Closed Bug 1577813 Opened 6 years ago Closed 6 years ago

mac minis to physically check

Categories

(Infrastructure & Operations :: RelOps: Posix OS, task)

task
Not set
normal

Tracking

(Not tracked)

RESOLVED FIXED

People

(Reporter: dhouse, Assigned: dividehex)

References

Details

User Story

host serial asset rack shelf notes/bug?

signing(notarization) minis:
mac-v3-signing8	C07TQ095G1J2	35245	IT42	15.20 (https://bugzilla.mozilla.org/show_bug.cgi?id=1575615#c11)
 * Firmware not upgraded.  Currently: MM71.022.B14  Needs to be: MM71.0232.B00

mac-v3-signing9	C07T610MG1J2	44214	IT41	16.10 (https://bugzilla.mozilla.org/show_bug.cgi?id=1570187#c8)
 * Firmware not upgraded.  Currently: MM71.022.B08  Needs to be: MM71.0232.B00

testers:
257	C07RJ11CG1J2	03962	IT44	14.10
* still running yosemite even thought hostname was changed to mojave.  reimaged to mojave
262	C07RJ0X9G1J2	03967	IT44	16.2
* hung.  rebooted via power button
272	C07RJ0YPG1J2	03977	IT44	26.2
* dead. no power up

336	C07RJ10UG1J2	02984	IT40	5.2
* powered off
339	C07RJ0ZSG1J2	02987	IT40	7.1
* powered off; would not enter recovery, forced to create user in order to bless and reimage. must press power from the rear
340	C07RJ11GG1J2	02988	IT40	7.2
* powered off; would not enter recovery, forced to create user in order to bless and reimage. must press power from the rear
356	C07RJ133G1J2	18463	IT40	17.2
* powered off; would not enter recovery, forced to create user in order to bless and reimage. 
364	C07RJ10CG1J2	18471	IT40	26.20
powered off,  no video. need more trouble shooting
369	C07RJ11EG1J2	18476	IT40	30.1	

315	C07RJ13AG1J2	02963	IT41	19.1
* reimaged (took longer than normal)

461	C07SQ0PCG1J2	15745	IT41	4.10  blessed to reimage as staging but didn't come back
 * bad switch port?  The port seemed dead with no light and the os report cable not connected.  I moved the cable to another port it seemed to connect but ssh was really spoty.

~~462	C07SQ0QHG1J2	15746	IT41	4.20~~  good staging; for comparison
463	C07SQ0RAG1J2	15747	IT41	5.10  went offline after multiuser test (softwareupdate in log)
464	C07SQ0NUG1J2	15748	IT41	5.20  went offline after multiuser test (softwareupdate in log)
465	C07SQ0RNG1J2	15749	IT41	6.10  went offline after multiuser test (softwareupdate in log)
* All 3 multiuser were in a reboot loop.  I entered recovery and reimaged.

468	C07SQ0QMG1J2	15752	IT41	7.2
* completely dead; no power up

mac minis to physically inspect and troubleshoot.

User Story: (updated)
User Story: (updated)
Assignee: nobody → jwatkins
Blocks: 1570187
User Story: (updated)
User Story: (updated)

I checked over all of the mdc1 minis again, I was able to bring up 264, kicked off reimaging of 257, and added 257 and 364 to the list. I'll remove 257 if it succeeds in reimaging.

User Story: (updated)

I kicked off a reimage of #256 to make sure deploystudio is working on install2 (since it cycled for the power maintenance wednesday):
256 C07RJ134G1J2 03961 mdc1 IT44 12.20

I haven't seen a deploystudio email yet. bsdpy was not affected by the power (uptime is around 1 year on there)

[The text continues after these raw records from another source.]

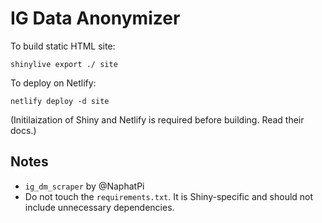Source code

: # IG Data Anonymizer

To build static HTML site:

```
shinylive export ./ site
```

To deploy on Netlify:

```
netlify deploy -d site
```

(Initilaization of Shiny and Netlify is required before building. Read their docs.)

## Notes

- `ig_dm_scraper` by @NaphatPi
- Do not touch the `requirements.txt`. It is Shiny-specific and should not include unnecessary dependencies.
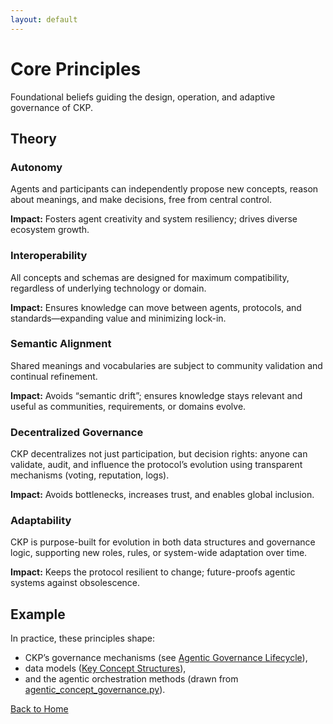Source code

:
 ```yaml
---
layout: default
---
```

# Core Principles

Foundational beliefs guiding the design, operation, and adaptive governance of CKP.

## Theory

### Autonomy
Agents and participants can independently propose new concepts, reason about meanings, and make decisions, free from central control.

**Impact:** Fosters agent creativity and system resiliency; drives diverse ecosystem growth.

### Interoperability
All concepts and schemas are designed for maximum compatibility, regardless of underlying technology or domain.

**Impact:** Ensures knowledge can move between agents, protocols, and standards—expanding value and minimizing lock-in.

### Semantic Alignment
Shared meanings and vocabularies are subject to community validation and continual refinement.

**Impact:** Avoids “semantic drift”; ensures knowledge stays relevant and useful as communities, requirements, or domains evolve.

### Decentralized Governance
CKP decentralizes not just participation, but decision rights: anyone can validate, audit, and influence the protocol’s evolution using transparent mechanisms (voting, reputation, logs).

**Impact:** Avoids bottlenecks, increases trust, and enables global inclusion.

### Adaptability
CKP is purpose-built for evolution in both data structures and governance logic, supporting new roles, rules, or system-wide adaptation over time.

**Impact:** Keeps the protocol resilient to change; future-proofs agentic systems against obsolescence.

## Example

In practice, these principles shape:
- CKP’s governance mechanisms (see [Agentic Governance Lifecycle](agentic-governance-lifecycle.md)),
- data models ([Key Concept Structures](key-concept-structures.md)),
- and the agentic orchestration methods (drawn from [agentic_concept_governance.py](../ingest_only_do_not_link/agentic_concept_governance.py)).

[Back to Home](index.md)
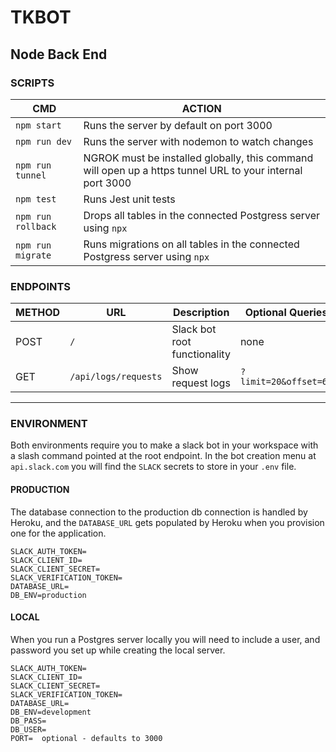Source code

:# TKBOT

## Node Back End

### SCRIPTS
| CMD                | ACTION                                                                                                    |
| ------------------ | --------------------------------------------------------------------------------------------------------- |
| `npm start`        | Runs the server by default on port 3000                                                                   |
| `npm run dev`      | Runs the server with nodemon to watch changes                                                             |
| `npm run tunnel`   | NGROK must be installed globally, this command will open up a https tunnel URL to your internal port 3000 |
| `npm test`         | Runs Jest unit tests                                                                                      |
| `npm run rollback` | Drops all tables in the connected Postgress server using `npx`                                            |
| `npm run migrate`  | Runs migrations on all tables in the connected Postgress server using `npx`                               |

### ENDPOINTS

| METHOD | URL                  | Description                  | Optional Queries      |
| ------ | -------------------- | ---------------------------- | --------------------- |
| POST   | `/`                  | Slack bot root functionality | none                  |
| GET    | `/api/logs/requests` | Show request logs            | `?limit=20&offset=60` |

---

### ENVIRONMENT
Both environments require you to make a slack bot in your workspace with a slash command pointed at the root endpoint. In the bot creation menu at `api.slack.com` you will find the `SLACK` secrets to store in your `.env` file.

#### PRODUCTION
The database connection to the production db connection is handled by Heroku, and the `DATABASE_URL` gets populated by Heroku when you provision one for the application.
```
SLACK_AUTH_TOKEN=
SLACK_CLIENT_ID=
SLACK_CLIENT_SECRET=
SLACK_VERIFICATION_TOKEN=
DATABASE_URL=
DB_ENV=production
```

#### LOCAL
When you run a Postgres server locally you will need to include a user, and password you set up while creating the local server.
```
SLACK_AUTH_TOKEN=
SLACK_CLIENT_ID=
SLACK_CLIENT_SECRET=
SLACK_VERIFICATION_TOKEN=
DATABASE_URL=
DB_ENV=development
DB_PASS=
DB_USER=
PORT=  optional - defaults to 3000
```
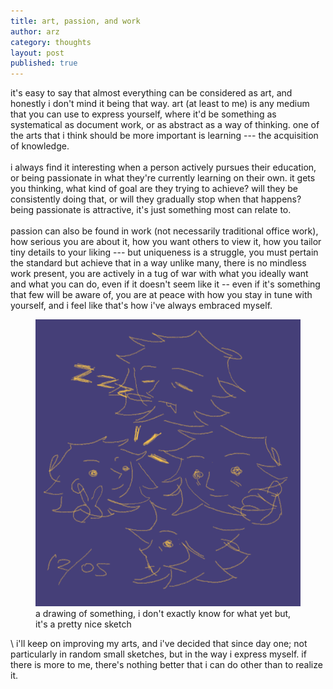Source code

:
 ```yaml
---
title: art, passion, and work
author: arz
category: thoughts
layout: post
published: true
---
```


it's easy to say that almost everything can be considered as art, and honestly i don't mind it being that way. art (at least to me) is any medium that you can use to express yourself, where it'd be something as systematical as document work, or as abstract as a way of thinking. one of the arts that i think should be more important is learning --- the acquisition of knowledge.\
\
i always find it interesting when a person actively pursues their education, or being passionate in what they're currently learning on their own. it gets you thinking, what kind of goal are they trying to achieve? will they be consistently doing that, or will they gradually stop when that happens? being passionate is attractive, it's just something most can relate to.\
\
passion can also be found in work (not necessarily traditional office work), how serious you are about it, how you want others to view it, how you tailor tiny details to your liking --- but uniqueness is a struggle, you must pertain the standard but achieve that in a way unlike many, there is no mindless work present, you are actively in a tug of war with what you ideally want and what you can do, even if it doesn't seem like it -- even if it's something that few will be aware of, you are at peace with how you stay in tune with yourself, and i feel like that's how i've always embraced myself.

<figure>
  <img alt="something" src="/assets/images/someone_.png" />
  <figcaption>
    a drawing of something, i don't exactly know for what yet but, it's a pretty nice sketch
  </figcaption>
</figure>\
i'll keep on improving my arts, and i've decided that since day one; not particularly in random small sketches, but in the way i express myself. if there is more to me, there's nothing better that i can do other than to realize it.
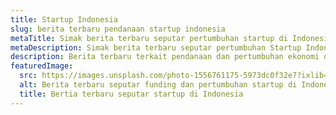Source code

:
 ```yaml
---
title: Startup Indonesia
slug: berita terbaru pendanaan startup indonesia
metaTitle: Simak berita terbaru seputar pertumbuhan startup di Indonesia
metaDescription: Simak berita terbaru seputar pertumbuhan Startup Indonesia
description: Berita terbaru terkait pendanaan dan pertumbuhan ekonomi di Indonesia
featuredImage:
  src: https://images.unsplash.com/photo-1556761175-5973dc0f32e7?ixlib=rb-4.0.3&ixid=MnwxMjA3fDB8MHxwaG90by1wYWdlfHx8fGVufDB8fHx8&auto=format&fit=crop&w=1032&q=80
  alt: Berita terbaru seputar funding dan pertumbuhan startup di Indonesia
  title: Bertia terbaru seputar startup di Indonesia
---
```


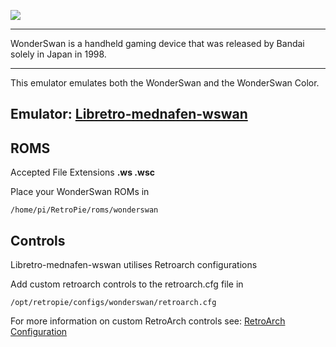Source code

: ![](http://img2.wikia.nocookie.net/__cb20140801212200/logopedia/images/f/f1/Bandai_WonderSwan_Logo_1.png)

***

WonderSwan is a handheld gaming device that was released by Bandai solely in Japan in 1998. 
***
This emulator emulates both the WonderSwan and the WonderSwan Color.


## Emulator: [Libretro-mednafen-wswan](https://github.com/libretro/beetle-wswan-libretro.git)

## ROMS

Accepted File Extensions **.ws .wsc**

Place your WonderSwan ROMs in
```
/home/pi/RetroPie/roms/wonderswan
```

## Controls

Libretro-mednafen-wswan utilises Retroarch configurations

Add custom retroarch controls to the retroarch.cfg file in
```shell
/opt/retropie/configs/wonderswan/retroarch.cfg
```
For more information on custom RetroArch controls see: [RetroArch Configuration](https://github.com/petrockblog/RetroPie-Setup/wiki/RetroArch-Configuration)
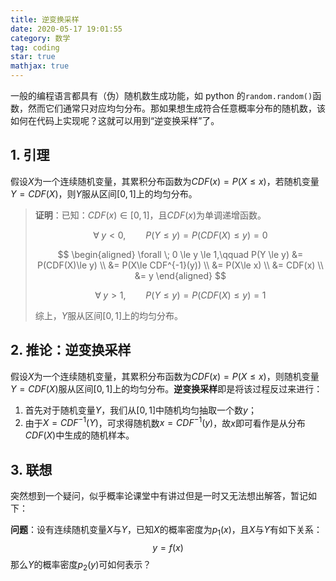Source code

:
 ```yaml
---
title: 逆变换采样
date: 2020-05-17 19:01:55
category: 数学
tag: coding
star: true
mathjax: true
---
```


一般的编程语言都具有（伪）随机数生成功能，如 python 的`random.random()`函数，然而它们通常只对应均匀分布。那如果想生成符合任意概率分布的随机数，该如何在代码上实现呢？这就可以用到“逆变换采样”了。

<!-- more -->

## 1. 引理

假设$X$为一个连续随机变量，其累积分布函数为$CDF(x)=P(X \le x)$，若随机变量$Y=CDF(X)$，则$Y$服从区间$[0, 1]$上的均匀分布。

> **证明**：已知：$CDF(x) \in [0, 1]$，且$CDF(x)$为单调递增函数。
>
> $$
> \forall \; y < 0, \qquad P(Y \le y)=P(CDF(X) \le y)=0
> $$
>
> $$
> \begin{aligned}
> \forall \; 0 \le y \le 1,\qquad P(Y \le y) &= P(CDF(X)\le y) \\
> &= P(X\le CDF^{-1}(y)) \\
> &= P(X\le x) \\
> &= CDF(x) \\
> &= y
> \end{aligned}
> $$
>
> $$
> \forall \; y > 1, \qquad P(Y\le y) = P(CDF(X) \le y) = 1
> $$
>
> 综上，$Y$服从区间$[0,1]$上的均匀分布。

## 2. 推论：逆变换采样

假设$X$为一个连续随机变量，其累积分布函数为$CDF(x)=P(X \le x)$，则随机变量$Y=CDF(X)$服从区间$[0, 1]$上的均匀分布。**逆变换采样**即是将该过程反过来进行：

1. 首先对于随机变量$Y$，我们从$[0,1]$中随机均匀抽取一个数$y$；
2. 由于$X=CDF^{-1}(Y)$，可求得随机数$x=CDF^{-1}(y)$，故$x$即可看作是从分布$CDF(X)$中生成的随机样本。

## 3. 联想

突然想到一个疑问，似乎概率论课堂中有讲过但是一时又无法想出解答，暂记如下：

**问题**：设有连续随机变量$X$与$Y$，已知$X$的概率密度为$p_1(x)$，且$X$与$Y$有如下关系：
$$y=f(x)$$
那么$Y$的概率密度$p_2(y)$可如何表示？
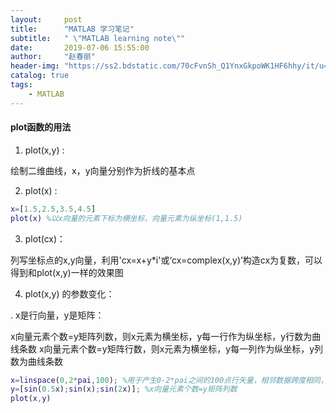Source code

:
 ```yaml
---
layout:     post
title:      "MATLAB 学习笔记"
subtitle:   " \"MATLAB learning note\""
date:       2019-07-06 15:55:00
author:     "赵春丽"
header-img: "https://ss2.bdstatic.com/70cFvnSh_Q1YnxGkpoWK1HF6hhy/it/u=3473084580,1275812670&fm=27&gp=0.jpg"
catalog: true
tags:
    - MATLAB
---
```

#### plot函数的用法

1. plot(x,y) :



绘制二维曲线，x，y向量分别作为折线的基本点

2. plot(x) :



``` MATLAB
x=[1.5,2.5,3.5,4.5]
plot(x) %以x向量的元素下标为横坐标，向量元素为纵坐标(1,1.5)
```

3. plot(cx)：



列写坐标点的x,y向量，利用'cx=x+y*i'或‘cx=complex(x,y)’构造cx为复数，可以得到和plot(x,y)一样的效果图

4. plot(x,y) 的参数变化：



. x是行向量，y是矩阵：



x向量元素个数=y矩阵列数，则x元素为横坐标，y每一行作为纵坐标，y行数为曲线条数
x向量元素个数=y矩阵行数，则x元素为横坐标，y每一列作为纵坐标，y列数为曲线条数
``` MATLAB
x=linspace(0,2*pai,100); %用于产生0-2*pai之间的100点行矢量，相邻数据跨度相同，若缺N，默认点数为100。
y=[sin(0.5x);sin(x);sin(2x)]; %x向量元素个数=y矩阵列数
plot(x,y)
```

(In reply to Dave House [:dhouse] from comment #2)

I kicked off a reimage of #256 to make sure deploystudio is working on install2 (since it cycled for the power maintenance wednesday):
256 C07RJ134G1J2 03961 mdc1 IT44 12.20

I haven't seen a deploystudio email yet. bsdpy was not affected by the power (uptime is around 1 year on there)

The reimages are failing with the last log entries:

2019-08-30 19:09:08.133 DeployStudio Runtime.bin[360:18919] Network address: 10.49.56.196 (t-mojave-r7-256.test.releng.mdc1.mozilla.com)
2019-08-30 19:09:08.155 DeployStudio Runtime.bin[360:18919] Network interface speed: AUTOSELECT (1000BASET <FULL-DUPLEX,FLOW-CONTROL>)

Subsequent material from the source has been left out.